Member of the Legislative Assembly of Quebec for Huntingdon
- In office 1874–1892
- Preceded by: Thomas Sanders
- Succeeded by: George Washington Stephens

Personal details
- Born: January 4, 1834 Pictou, Nova Scotia
- Died: January 14, 1917 (aged 83) Montreal, Quebec, Canada
- Party: Liberal

= Alexander Cameron (politician) =

Canadian politician

Alexander Cameron (January 4, 1834 - January 14, 1917) was a physician and political figure in Quebec. He represented Huntingdon in the Legislative Assembly of Quebec from 1874 to 1892 as a Conservative and then Liberal member.

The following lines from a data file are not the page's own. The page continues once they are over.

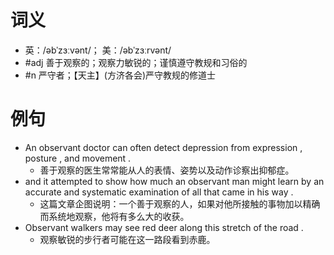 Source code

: # 词义
- 英：/əbˈzɜːvənt/； 美：/əbˈzɜːrvənt/
- #adj 善于观察的；观察力敏锐的；谨慎遵守教规和习俗的
- #n 严守者；【天主】(方济各会)严守教规的修道士
# 例句
- An observant doctor can often detect depression from expression , posture , and movement .
	- 善于观察的医生常常能从人的表情、姿势以及动作诊察出抑郁症。
- and it attempted to show how much an observant man might learn by an accurate and systematic examination of all that came in his way .
	- 这篇文章企图说明：一个善于观察的人，如果对他所接触的事物加以精确而系统地观察，他将有多么大的收获。
- Observant walkers may see red deer along this stretch of the road .
	- 观察敏锐的步行者可能在这一路段看到赤鹿。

He was born in Pictou, Nova Scotia and educated at the Pictou Academy and the University of Glasgow. In 1866, he married Elizabeth McKenzie Wallace. He qualified to practise medicine in 1875 and set up practice in Huntingdon. Cameron served as a surgeon in the militia. He served as mayor of Huntingdon from 1870 to 1887 and was warden for Huntingdon County in 1882. He also served as a member of the Council of Public Instruction for Quebec. Cameron was first elected to the Quebec assembly as a Conservative in an 1874 by-election held after the death of Thomas Sanders. He was reelected in 1875 as a Liberal; that election was appealed but he won the by-election that followed in 1876. Cameron was defeated when he ran for reelection in 1892 and 1897. He died in Montreal at the age of 83.